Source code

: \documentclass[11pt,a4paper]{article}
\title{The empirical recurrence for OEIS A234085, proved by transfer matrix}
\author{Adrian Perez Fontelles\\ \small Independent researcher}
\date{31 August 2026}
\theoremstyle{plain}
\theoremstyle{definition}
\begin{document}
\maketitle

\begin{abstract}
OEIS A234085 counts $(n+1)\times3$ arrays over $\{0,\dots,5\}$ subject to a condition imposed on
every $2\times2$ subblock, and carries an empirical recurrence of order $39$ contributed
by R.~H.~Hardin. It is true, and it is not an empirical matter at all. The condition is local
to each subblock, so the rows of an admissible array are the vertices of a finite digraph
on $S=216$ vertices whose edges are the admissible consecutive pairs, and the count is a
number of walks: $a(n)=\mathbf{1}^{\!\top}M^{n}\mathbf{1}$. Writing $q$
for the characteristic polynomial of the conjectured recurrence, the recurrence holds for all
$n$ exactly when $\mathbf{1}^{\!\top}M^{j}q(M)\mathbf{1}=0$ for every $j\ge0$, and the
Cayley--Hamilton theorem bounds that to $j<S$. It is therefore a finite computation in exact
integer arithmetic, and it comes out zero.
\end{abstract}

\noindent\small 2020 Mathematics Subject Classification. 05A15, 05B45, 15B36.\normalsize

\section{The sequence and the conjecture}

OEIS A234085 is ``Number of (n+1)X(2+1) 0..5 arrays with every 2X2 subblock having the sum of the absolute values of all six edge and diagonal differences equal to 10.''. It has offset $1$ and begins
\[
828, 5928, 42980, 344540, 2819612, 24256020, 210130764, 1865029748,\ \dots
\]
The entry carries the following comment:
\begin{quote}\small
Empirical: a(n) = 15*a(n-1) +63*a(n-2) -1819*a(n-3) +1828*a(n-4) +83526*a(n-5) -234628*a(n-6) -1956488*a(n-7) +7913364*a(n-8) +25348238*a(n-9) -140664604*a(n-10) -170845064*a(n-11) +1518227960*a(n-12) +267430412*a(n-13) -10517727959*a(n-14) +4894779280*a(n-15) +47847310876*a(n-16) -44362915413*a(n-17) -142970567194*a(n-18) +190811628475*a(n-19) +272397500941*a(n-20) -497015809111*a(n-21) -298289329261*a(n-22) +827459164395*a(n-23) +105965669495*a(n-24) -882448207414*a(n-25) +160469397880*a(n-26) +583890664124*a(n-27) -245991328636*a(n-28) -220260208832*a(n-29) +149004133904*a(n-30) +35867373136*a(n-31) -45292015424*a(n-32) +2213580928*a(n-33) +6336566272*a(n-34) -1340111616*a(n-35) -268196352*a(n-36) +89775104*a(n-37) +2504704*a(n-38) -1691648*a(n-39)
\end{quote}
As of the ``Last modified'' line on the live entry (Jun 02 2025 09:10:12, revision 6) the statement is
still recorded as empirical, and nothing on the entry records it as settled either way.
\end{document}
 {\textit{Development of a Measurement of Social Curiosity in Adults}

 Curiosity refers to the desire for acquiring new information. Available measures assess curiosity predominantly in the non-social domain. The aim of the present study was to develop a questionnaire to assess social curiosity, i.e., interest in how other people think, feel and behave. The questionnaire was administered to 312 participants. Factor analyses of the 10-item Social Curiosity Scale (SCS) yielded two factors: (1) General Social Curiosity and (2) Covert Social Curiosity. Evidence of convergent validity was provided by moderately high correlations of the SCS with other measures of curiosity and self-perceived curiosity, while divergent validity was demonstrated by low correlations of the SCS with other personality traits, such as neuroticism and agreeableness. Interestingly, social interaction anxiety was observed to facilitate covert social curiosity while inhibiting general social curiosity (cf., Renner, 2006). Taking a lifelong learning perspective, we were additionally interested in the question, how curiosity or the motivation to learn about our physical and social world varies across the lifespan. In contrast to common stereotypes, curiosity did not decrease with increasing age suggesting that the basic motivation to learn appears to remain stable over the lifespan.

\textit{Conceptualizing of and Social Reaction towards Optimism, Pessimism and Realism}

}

**WHAT NEEDS TO BE DONE:** Only a number is wanted here: how many lines in the entries contain the word "arrays"?

**OUTPUT FOR THIS TASK:** 2